On the 20th February 2022, Darren Ferguson left Peterborough United for the third time, after offering his resignation to club co-owner Darragh Macanthony. Ferguson left the club in the relegation zone of the Sky Bet Championship, five points from safety. Matthew Etherington was placed in temporary charge of the club's upcoming games on Tuesday 22 February. It was announced that his former Posh and Tottenham Hotspur teammate Simon Davies would be assisting him.

On 23 April 2022, Peterborough were relegated back to the EFL League One following a 1-0 defeat at home against Nottingham Forest. During the 2022-23 League One Season, Peterborough were for the first time in over 20 years sharing a division with local rivals in Cambridge United, with the home fixture ending with a 1-0 win for Peterborough.

Colours and kits

Kit manufacturers and sponsors 
Darren Ferguson

Nickname
Peterborough United are nicknamed "The Posh", a moniker coined in 1921, after Pat Tirrell, manager of Fletton United, was reported to say he was "Looking for posh players for a posh new team". When Fletton United looked to join the Southern League in 1923 they added Peterborough to their name to form Peterborough & Fletton United, in an attempt to gain the backing of businesses in Peterborough. Peterborough & Fletton United went bankrupt in October 1932 so the current club is the third to be known as The Posh. However, the term "posh" was used as a derogatory term for the club by the press.

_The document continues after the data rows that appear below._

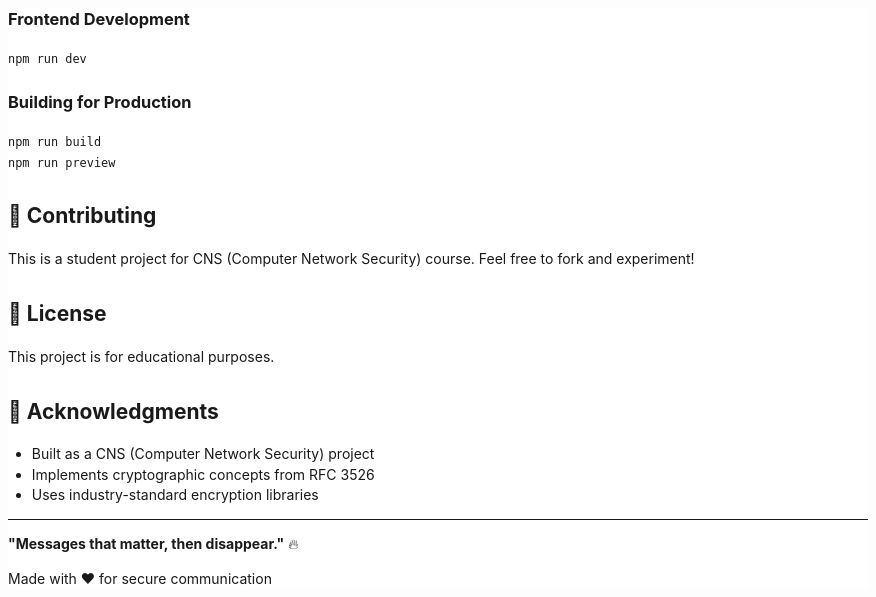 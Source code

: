 ### Frontend Development

```bash
npm run dev
```

### Building for Production

```bash
npm run build
npm run preview
```

## 🤝 Contributing

This is a student project for CNS (Computer Network Security) course. Feel free to fork and experiment!

## 📄 License

This project is for educational purposes.

## 🙏 Acknowledgments

-   Built as a CNS (Computer Network Security) project
-   Implements cryptographic concepts from RFC 3526
-   Uses industry-standard encryption libraries

---

**"Messages that matter, then disappear."** 🔥

Made with ❤️ for secure communication
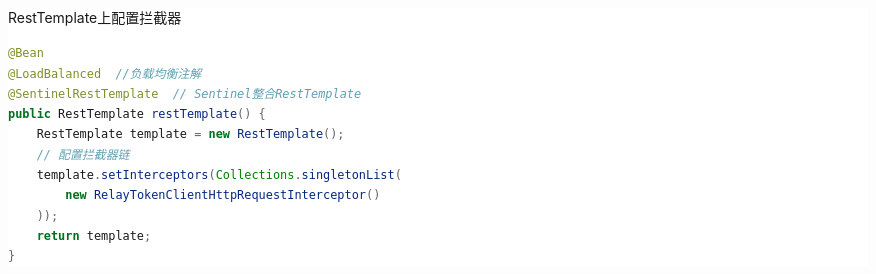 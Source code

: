 RestTemplate上配置拦截器

```java
@Bean
@LoadBalanced  //负载均衡注解
@SentinelRestTemplate  // Sentinel整合RestTemplate
public RestTemplate restTemplate() {
    RestTemplate template = new RestTemplate();
    // 配置拦截器链
    template.setInterceptors(Collections.singletonList(
        new RelayTokenClientHttpRequestInterceptor()
    ));
    return template;
}
```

Peterborough & Fletton United were also commonly called "the brickies" in reference to the large brick industry in Peterborough, however the nickname was dropped when the club went bankrupt.

In 2002 Victoria Beckham filed a counter-claim with the UK Patent Office over the club's application to register their nickname of "Posh" for use on merchandise. The former Spice Girl, who was known in the group as "Posh Spice", claimed the "nickname 'Posh' has become synonymous with her on a worldwide basis". She was unsuccessful in her suit.

Stadium
Since their formation Peterborough United have played their home games at London Road. The stand behind the London Road End is terraced while the Moy's End, is a rebuilt all-seater stand, and now known as the DESKGO Stand. A 20,000 all-seater stadium to replace London Road has been proposed.
The record attendance at the stadium is 30,096, achieved on 20 February 1965 in an FA Cup fifth-round game against Swansea Town.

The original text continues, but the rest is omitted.